Gene Seroka, executive director, Port of Los Angeles, noted that April 2022 results are projected but not finalized:
- Container volume was down 5.8% from the same month last year coming in at a projected 891,582 TEUs.
- Imports for April were down by 6.2% from the same month in 2021 at 459,918 TEUs.
- Exports were down 15.4 % from a year earlier at 96,811 TEUs.
There has been no major dislocation of imports from China due to the COVID lockdown in Shanghai: “The Transpacific trade is holding steady.” One reason is that the Chinese Port of Ningbo has been able to process some container freight that would normally go through the Port of Shanghai. The Port of Ningbo-Zhoushan is expected to exceed 3 million TEUs in April and has been operating without major interruption during the current COVID restrictions according to Port Technology.
Seroka added, there continues to be delays dispatching rail freight from the Port: “around 30% of imports arrive are rail freight but only about 20% is going out…Normally we have 9,000 containers of rail cargo ready to load and right now we’re double that.”
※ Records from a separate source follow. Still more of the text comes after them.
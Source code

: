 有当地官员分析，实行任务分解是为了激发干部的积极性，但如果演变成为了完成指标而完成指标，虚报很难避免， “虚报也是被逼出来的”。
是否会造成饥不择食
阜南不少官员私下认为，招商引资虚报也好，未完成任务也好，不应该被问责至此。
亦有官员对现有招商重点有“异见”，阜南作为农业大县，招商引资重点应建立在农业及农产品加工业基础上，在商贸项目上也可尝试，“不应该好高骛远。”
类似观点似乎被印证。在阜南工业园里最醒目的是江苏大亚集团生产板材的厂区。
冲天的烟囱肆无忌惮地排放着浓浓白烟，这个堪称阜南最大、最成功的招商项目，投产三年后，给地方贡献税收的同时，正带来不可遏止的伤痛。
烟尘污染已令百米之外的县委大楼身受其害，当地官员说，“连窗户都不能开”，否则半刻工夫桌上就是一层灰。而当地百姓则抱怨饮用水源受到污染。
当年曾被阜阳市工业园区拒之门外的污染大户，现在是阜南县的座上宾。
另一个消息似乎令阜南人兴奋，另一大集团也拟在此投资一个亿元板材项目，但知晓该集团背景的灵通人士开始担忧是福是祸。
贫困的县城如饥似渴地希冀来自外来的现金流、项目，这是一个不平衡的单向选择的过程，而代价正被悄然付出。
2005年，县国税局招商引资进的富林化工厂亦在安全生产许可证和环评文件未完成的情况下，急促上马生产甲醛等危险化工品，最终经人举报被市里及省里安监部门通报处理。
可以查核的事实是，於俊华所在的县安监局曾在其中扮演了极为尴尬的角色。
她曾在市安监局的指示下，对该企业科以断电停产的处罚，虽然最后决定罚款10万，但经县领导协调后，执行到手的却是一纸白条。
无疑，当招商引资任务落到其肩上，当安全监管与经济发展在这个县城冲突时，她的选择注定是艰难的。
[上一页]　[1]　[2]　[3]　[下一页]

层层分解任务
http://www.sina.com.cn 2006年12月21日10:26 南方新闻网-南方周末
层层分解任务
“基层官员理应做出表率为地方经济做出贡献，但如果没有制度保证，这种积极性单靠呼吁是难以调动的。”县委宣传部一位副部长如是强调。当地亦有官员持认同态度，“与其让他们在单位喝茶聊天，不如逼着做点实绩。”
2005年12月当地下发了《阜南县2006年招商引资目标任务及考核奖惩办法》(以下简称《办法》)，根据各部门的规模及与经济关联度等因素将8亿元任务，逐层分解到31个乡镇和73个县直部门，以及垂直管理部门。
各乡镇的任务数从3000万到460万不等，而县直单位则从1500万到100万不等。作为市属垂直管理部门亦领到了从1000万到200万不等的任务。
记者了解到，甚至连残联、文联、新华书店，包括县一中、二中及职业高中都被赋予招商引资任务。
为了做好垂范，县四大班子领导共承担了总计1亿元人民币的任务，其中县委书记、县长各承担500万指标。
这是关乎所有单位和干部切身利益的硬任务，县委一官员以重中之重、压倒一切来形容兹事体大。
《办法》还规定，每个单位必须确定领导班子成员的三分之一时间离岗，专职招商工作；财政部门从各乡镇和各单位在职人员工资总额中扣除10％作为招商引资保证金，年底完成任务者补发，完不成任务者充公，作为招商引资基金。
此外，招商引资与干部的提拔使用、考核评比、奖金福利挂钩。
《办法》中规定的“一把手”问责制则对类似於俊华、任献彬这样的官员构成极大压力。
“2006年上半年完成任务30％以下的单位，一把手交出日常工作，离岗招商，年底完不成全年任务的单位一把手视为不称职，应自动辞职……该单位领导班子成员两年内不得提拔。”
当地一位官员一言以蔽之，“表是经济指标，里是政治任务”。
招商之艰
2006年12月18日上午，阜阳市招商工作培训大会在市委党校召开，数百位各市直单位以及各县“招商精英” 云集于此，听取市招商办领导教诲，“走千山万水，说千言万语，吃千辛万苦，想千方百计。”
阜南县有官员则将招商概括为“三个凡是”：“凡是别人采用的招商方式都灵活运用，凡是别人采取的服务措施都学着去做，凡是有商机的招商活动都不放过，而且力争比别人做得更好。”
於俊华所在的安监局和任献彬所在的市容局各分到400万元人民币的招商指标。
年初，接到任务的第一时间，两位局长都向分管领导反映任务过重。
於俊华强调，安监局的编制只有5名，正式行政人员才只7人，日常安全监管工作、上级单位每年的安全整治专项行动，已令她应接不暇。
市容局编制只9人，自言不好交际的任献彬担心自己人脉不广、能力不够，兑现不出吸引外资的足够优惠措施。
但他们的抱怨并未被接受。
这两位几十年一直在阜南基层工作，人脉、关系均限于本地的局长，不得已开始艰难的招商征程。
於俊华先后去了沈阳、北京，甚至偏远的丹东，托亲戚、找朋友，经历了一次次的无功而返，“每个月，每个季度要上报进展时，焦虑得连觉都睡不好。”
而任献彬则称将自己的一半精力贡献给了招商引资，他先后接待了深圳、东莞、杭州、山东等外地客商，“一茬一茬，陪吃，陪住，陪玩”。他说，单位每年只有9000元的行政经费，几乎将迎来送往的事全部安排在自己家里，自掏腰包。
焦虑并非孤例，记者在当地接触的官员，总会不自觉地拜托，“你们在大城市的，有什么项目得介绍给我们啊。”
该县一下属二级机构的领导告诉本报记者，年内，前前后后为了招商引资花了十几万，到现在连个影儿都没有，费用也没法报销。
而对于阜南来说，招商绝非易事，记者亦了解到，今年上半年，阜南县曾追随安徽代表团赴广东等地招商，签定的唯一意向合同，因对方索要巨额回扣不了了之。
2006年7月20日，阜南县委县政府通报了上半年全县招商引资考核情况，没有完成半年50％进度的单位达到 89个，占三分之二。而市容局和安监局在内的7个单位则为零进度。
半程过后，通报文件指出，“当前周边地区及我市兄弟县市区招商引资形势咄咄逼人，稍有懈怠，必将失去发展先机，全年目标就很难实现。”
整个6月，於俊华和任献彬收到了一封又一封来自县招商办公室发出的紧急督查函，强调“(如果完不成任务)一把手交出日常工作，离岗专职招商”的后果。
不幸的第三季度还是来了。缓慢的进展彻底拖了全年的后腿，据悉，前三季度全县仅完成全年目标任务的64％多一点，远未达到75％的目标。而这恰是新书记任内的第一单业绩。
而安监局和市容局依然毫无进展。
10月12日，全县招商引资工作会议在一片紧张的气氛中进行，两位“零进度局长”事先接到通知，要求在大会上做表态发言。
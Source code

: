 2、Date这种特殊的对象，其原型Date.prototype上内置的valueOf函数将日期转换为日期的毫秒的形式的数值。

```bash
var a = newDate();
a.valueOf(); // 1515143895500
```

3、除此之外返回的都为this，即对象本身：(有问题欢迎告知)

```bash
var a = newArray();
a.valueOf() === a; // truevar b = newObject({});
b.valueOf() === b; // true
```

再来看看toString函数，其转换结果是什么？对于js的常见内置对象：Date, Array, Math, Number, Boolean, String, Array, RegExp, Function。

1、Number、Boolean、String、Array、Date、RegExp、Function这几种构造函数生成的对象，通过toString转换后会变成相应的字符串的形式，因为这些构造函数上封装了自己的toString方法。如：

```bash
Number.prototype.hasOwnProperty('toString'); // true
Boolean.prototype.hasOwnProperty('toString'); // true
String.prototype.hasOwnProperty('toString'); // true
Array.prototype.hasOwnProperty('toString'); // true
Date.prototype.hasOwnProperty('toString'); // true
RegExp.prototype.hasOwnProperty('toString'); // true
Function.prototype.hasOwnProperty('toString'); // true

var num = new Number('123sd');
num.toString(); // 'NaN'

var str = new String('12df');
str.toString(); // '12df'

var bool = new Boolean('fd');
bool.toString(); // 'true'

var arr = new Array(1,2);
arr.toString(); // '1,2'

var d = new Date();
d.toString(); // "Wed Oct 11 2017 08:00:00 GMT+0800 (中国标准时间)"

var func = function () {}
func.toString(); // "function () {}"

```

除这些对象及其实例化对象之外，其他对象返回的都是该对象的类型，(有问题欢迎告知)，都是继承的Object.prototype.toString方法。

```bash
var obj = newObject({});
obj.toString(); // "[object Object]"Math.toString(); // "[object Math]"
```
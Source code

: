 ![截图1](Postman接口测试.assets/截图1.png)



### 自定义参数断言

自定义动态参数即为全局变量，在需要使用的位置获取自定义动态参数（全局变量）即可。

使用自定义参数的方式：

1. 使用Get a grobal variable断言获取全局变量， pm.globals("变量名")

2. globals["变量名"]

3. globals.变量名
Delays in rail shipment from the Port of Los Angeles and Long Beach were up, according to the Pacific Merchant Shipping Association (PMSA): “In March, containers leaving on trucks remained on terminals for an average of 6.26 days, up from 5.84 days the month before. Dwell time for containers leaving on rail increased by more than two days with an average of 7.7 days in March, up from 5.2 days the month before. Pre-pandemic, dwell time rarely exceeded three days.”